What Consulting Services may internal auditors

perform?

Answer 13

The Standards state that internal auditors can only perform consulting services specifically defined in the internal audit charter.

Question 14

What is the difference between Assurance and Consulting engagements?

Answer 14

In an assurance engagement, the auditor provides an assessment and states an opinion about whether or not something within the company is operating or performing correctly. The auditor should be objective in the investigation and independent in the decision.
In a consulting engagement, the auditor provides advice
or makes a suggestion.

Question 15

What are the three types of Standards?

Answer 15

1) Attribute Standards
2) Performance Standards
3) Implementation Standards

Question 16

What is the Code of Ethics?

Answer 16

“The Code of Ethics states the principles and expectations governing the behavior of individuals and organizations in the conduct of internal auditing. It describes the minimum requirements for conduct, [sic] and behavioral expectations rather than specific
activities.”

Question 17

What are the four principles in the Code of Ethics?

Answer 17

1) Integrity
2) Objectivity
3) Confidentiality
4) Competency

Question 18

What are the Rules of Conduct related to Integrity?

Answer 18

Internal auditors:
• Shall perform their work with honesty, diligence, and responsibility.

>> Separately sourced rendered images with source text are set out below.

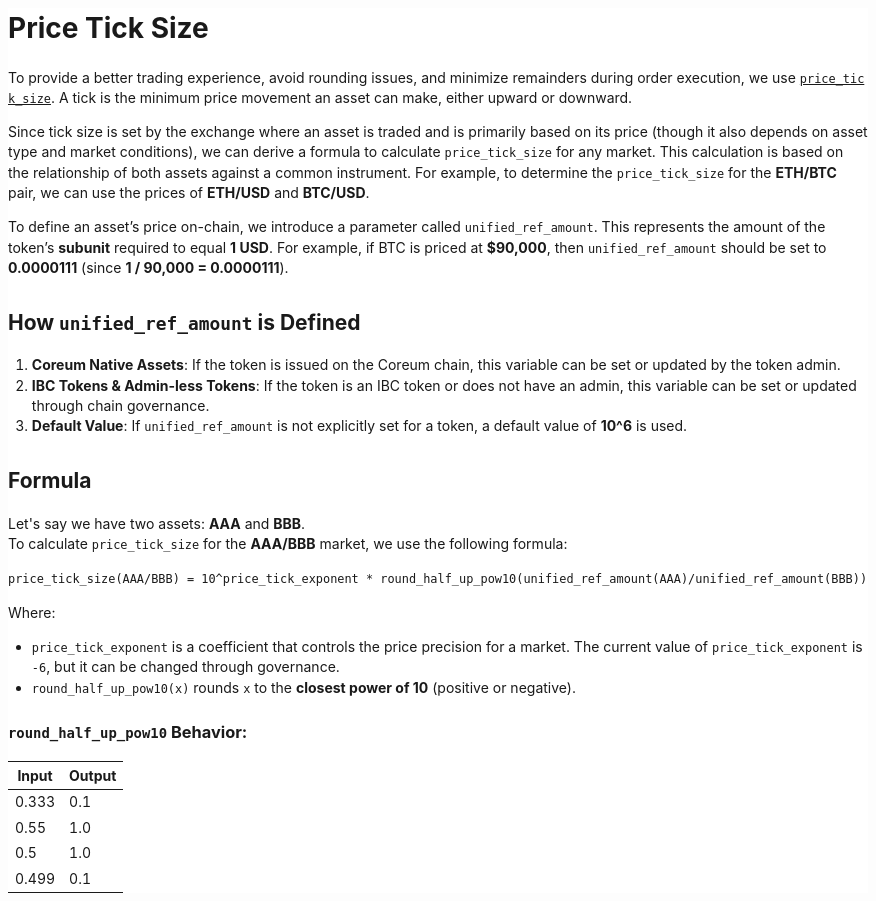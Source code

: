 # Price Tick Size  

To provide a better trading experience, avoid rounding issues, and minimize remainders during order execution, we use [`price_tick_size`](https://www.investopedia.com/terms/t/tick.asp). A tick is the minimum price movement an asset can make, either upward or downward.

Since tick size is set by the exchange where an asset is traded and is primarily based on its price (though it also depends on asset type and market conditions), we can derive a formula to calculate `price_tick_size` for any market. This calculation is based on the relationship of both assets against a common instrument. For example, to determine the `price_tick_size` for the **ETH/BTC** pair, we can use the prices of **ETH/USD** and **BTC/USD**.  

To define an asset’s price on-chain, we introduce a parameter called `unified_ref_amount`. This represents the amount of the token’s **subunit** required to equal **1 USD**. For example, if BTC is priced at **$90,000**, then `unified_ref_amount` should be set to **0.0000111** (since **1 / 90,000 = 0.0000111**).  

## How `unified_ref_amount` is Defined  

1. **Coreum Native Assets**: If the token is issued on the Coreum chain, this variable can be set or updated by the token admin.  
2. **IBC Tokens & Admin-less Tokens**: If the token is an IBC token or does not have an admin, this variable can be set or updated through chain governance.  
3. **Default Value**: If `unified_ref_amount` is not explicitly set for a token, a default value of **10^6** is used.  

## Formula  

Let's say we have two assets: **AAA** and **BBB**.  
To calculate `price_tick_size` for the **AAA/BBB** market, we use the following formula:  

```
price_tick_size(AAA/BBB) = 10^price_tick_exponent * round_half_up_pow10(unified_ref_amount(AAA)/unified_ref_amount(BBB))
```

Where:  
- `price_tick_exponent` is a coefficient that controls the price precision for a market. The current value of  `price_tick_exponent` is `-6`, but it can be changed through governance.
- `round_half_up_pow10(x)` rounds `x` to the **closest power of 10** (positive or negative).  

### `round_half_up_pow10` Behavior:
| Input | Output |
| ----- | ------ |
| 0.333 | 0.1    |
| 0.55  | 1.0    |
| 0.5   | 1.0    |
| 0.499 | 0.1    |
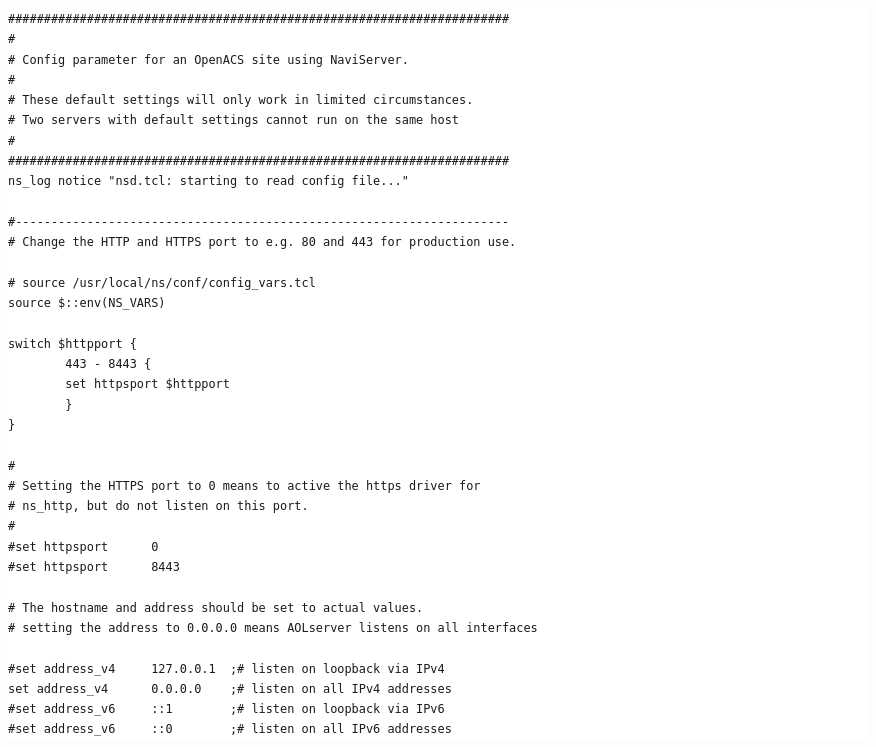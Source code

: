     ######################################################################
    #
    # Config parameter for an OpenACS site using NaviServer.
    #
    # These default settings will only work in limited circumstances.
    # Two servers with default settings cannot run on the same host
    #
    ######################################################################
    ns_log notice "nsd.tcl: starting to read config file..."

    #---------------------------------------------------------------------
    # Change the HTTP and HTTPS port to e.g. 80 and 443 for production use.

    # source /usr/local/ns/conf/config_vars.tcl
    source $::env(NS_VARS)

    switch $httpport {
            443 - 8443 {
            set httpsport $httpport
            }
    }

    #
    # Setting the HTTPS port to 0 means to active the https driver for
    # ns_http, but do not listen on this port.
    #
    #set httpsport		0
    #set httpsport		8443

    # The hostname and address should be set to actual values.
    # setting the address to 0.0.0.0 means AOLserver listens on all interfaces

    #set address_v4		127.0.0.1  ;# listen on loopback via IPv4
    set address_v4		0.0.0.0    ;# listen on all IPv4 addresses
    #set address_v6		::1        ;# listen on loopback via IPv6
    #set address_v6		::0        ;# listen on all IPv6 addresses
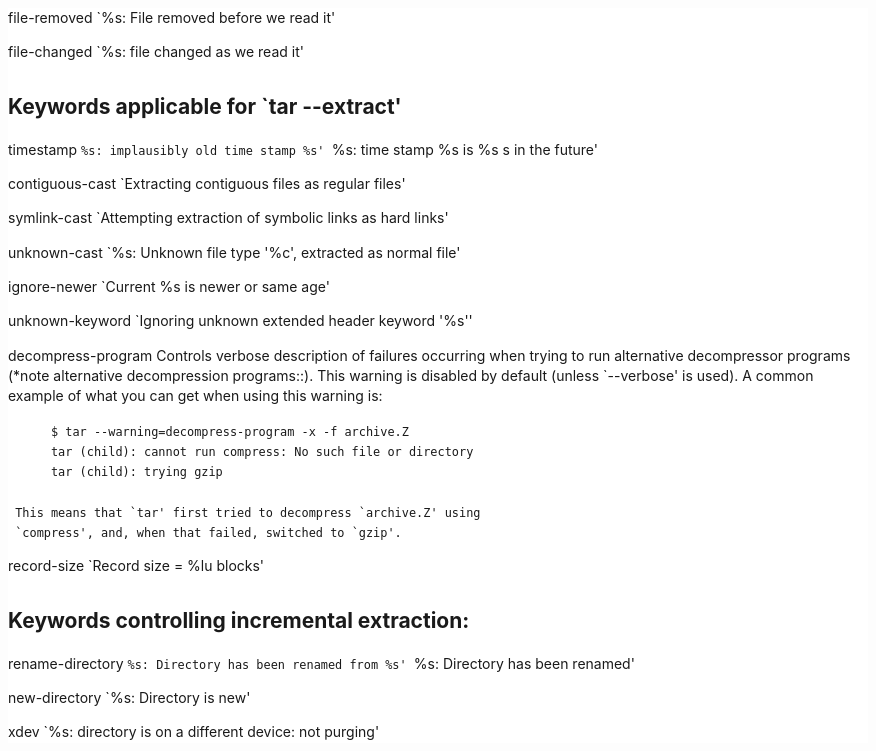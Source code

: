 file-removed
     `%s: File removed before we read it' 

file-changed
     `%s: file changed as we read it'

Keywords applicable for `tar --extract'
---------------------------------------

timestamp
     `%s: implausibly old time stamp %s'
     `%s: time stamp %s is %s s in the future' 

contiguous-cast
     `Extracting contiguous files as regular files' 

symlink-cast
     `Attempting extraction of symbolic links as hard links' 

unknown-cast
     `%s: Unknown file type '%c', extracted as normal file' 

ignore-newer
     `Current %s is newer or same age' 

unknown-keyword
     `Ignoring unknown extended header keyword '%s'' 

decompress-program
     Controls verbose description of failures occurring when trying to
     run alternative decompressor programs (*note alternative
     decompression programs::).  This warning is disabled by default
     (unless `--verbose' is used).  A common example of what you can get
     when using this warning is:

          $ tar --warning=decompress-program -x -f archive.Z
          tar (child): cannot run compress: No such file or directory
          tar (child): trying gzip

     This means that `tar' first tried to decompress `archive.Z' using
     `compress', and, when that failed, switched to `gzip'.  

record-size
     `Record size = %lu blocks'

Keywords controlling incremental extraction:
--------------------------------------------

rename-directory
     `%s: Directory has been renamed from %s'
     `%s: Directory has been renamed' 

new-directory
     `%s: Directory is new' 

xdev
     `%s: directory is on a different device: not purging' 
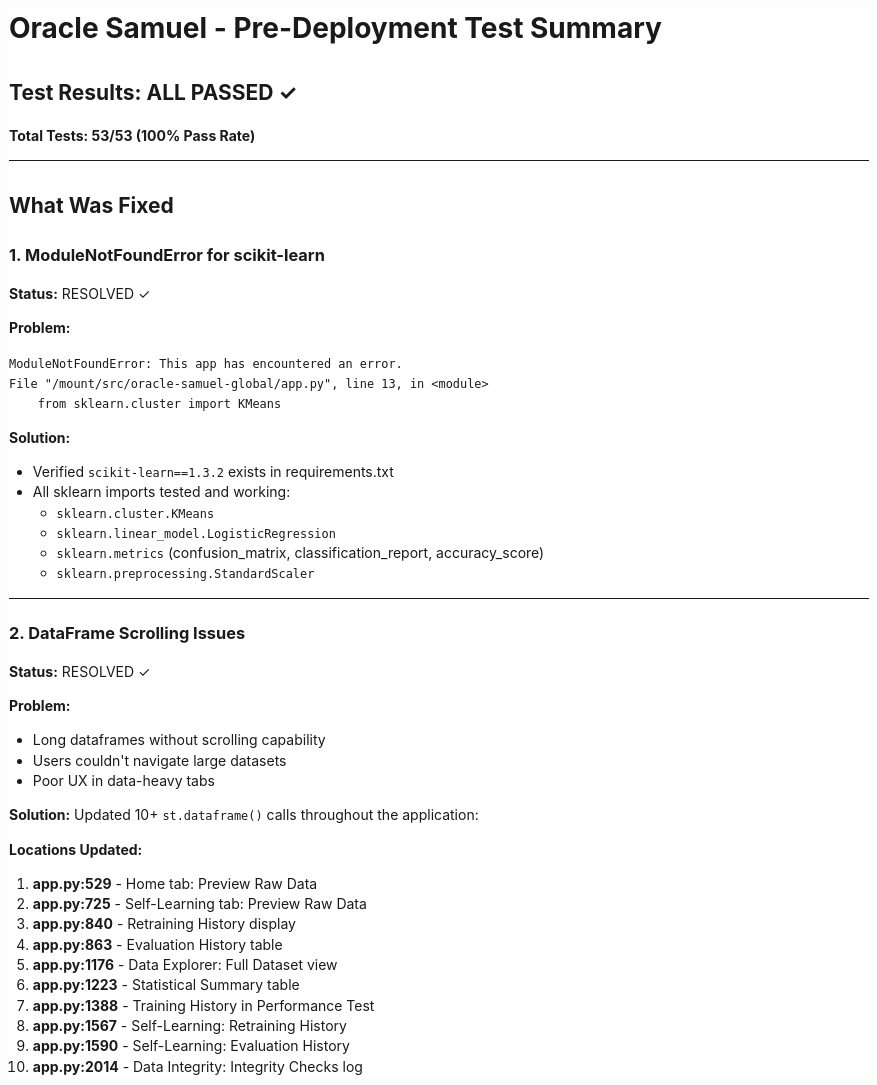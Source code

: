 # Oracle Samuel - Pre-Deployment Test Summary

## Test Results: ALL PASSED ✓

**Total Tests: 53/53 (100% Pass Rate)**

---

## What Was Fixed

### 1. ModuleNotFoundError for scikit-learn
**Status:** RESOLVED ✓

**Problem:**
```
ModuleNotFoundError: This app has encountered an error.
File "/mount/src/oracle-samuel-global/app.py", line 13, in <module>
    from sklearn.cluster import KMeans
```

**Solution:**
- Verified `scikit-learn==1.3.2` exists in requirements.txt
- All sklearn imports tested and working:
  - `sklearn.cluster.KMeans`
  - `sklearn.linear_model.LogisticRegression`
  - `sklearn.metrics` (confusion_matrix, classification_report, accuracy_score)
  - `sklearn.preprocessing.StandardScaler`

---

### 2. DataFrame Scrolling Issues
**Status:** RESOLVED ✓

**Problem:**
- Long dataframes without scrolling capability
- Users couldn't navigate large datasets
- Poor UX in data-heavy tabs

**Solution:**
Updated 10+ `st.dataframe()` calls throughout the application:

**Locations Updated:**
1. **app.py:529** - Home tab: Preview Raw Data
2. **app.py:725** - Self-Learning tab: Preview Raw Data
3. **app.py:840** - Retraining History display
4. **app.py:863** - Evaluation History table
5. **app.py:1176** - Data Explorer: Full Dataset view
6. **app.py:1223** - Statistical Summary table
7. **app.py:1388** - Training History in Performance Test
8. **app.py:1567** - Self-Learning: Retraining History
9. **app.py:1590** - Self-Learning: Evaluation History
10. **app.py:2014** - Data Integrity: Integrity Checks log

• Shall observe the law and make disclosures expected
  by the law and the profession.
• Shall not knowingly be a party to any illegal activity, or engage in acts that are discreditable to the profession of internal auditing or to the organization.
• Shall respect and contribute to the legitimate and
  ethical objectives of the organization.

Question 19

What are the Rules of Conduct related to Objectivity?

Answer 19

Internal auditors:
• Shall not participate in any activity or relationship that may impair or be presumed to impair their unbiased assessment. This participation includes those activities or relationships that may be in conflict with the interests of the organization.

• Shall not accept anything that may impair or be
presumed to impair their professional judgment.

• Shall disclose all material facts known to them that, if not disclosed, may distort the reporting of activities under review.

Question 20

What are the Rules of Conduct related to Confidentiality?

Answer 20

Internal auditors:
• Shall be prudent in the use and protection of information acquired in the course of their duties.

• Shall not use information for any personal gain or in
any manner that would be contrary to the law or detrimental to the legitimate and ethical objectives of
the organization.

Question 21

What are the Rules of Conduct related to Competency?

Answer 21

Internal auditors:
• Shall engage only in those services for which they have the necessary knowledge, skills, and experience.

• Shall perform internal auditing services in accordance
  with the International Standards for the Professional Practice of Internal Auditing.
• Shall continually improve their proficiency and the
  effectiveness and quality of their services.

Question 22

What are the Core Principles for the

Professional Practice of Internal Auditing?

Answer 22

a) “Demonstrates integrity.
b) Demonstrates competence and due professional care.
c) Is objective and free from undue influence (independent).
d) Aligns with the strategies, objectives, and risks of the organization.
e) Is appropriately positioned and adequately resourced.
f) Demonstrates quality and continuous improvement.
g) Communicates effectively.
h) Provides risk-based assurance.
i) Is insightful, proactive, and future-focused.
j) Promotes organizational improvement.”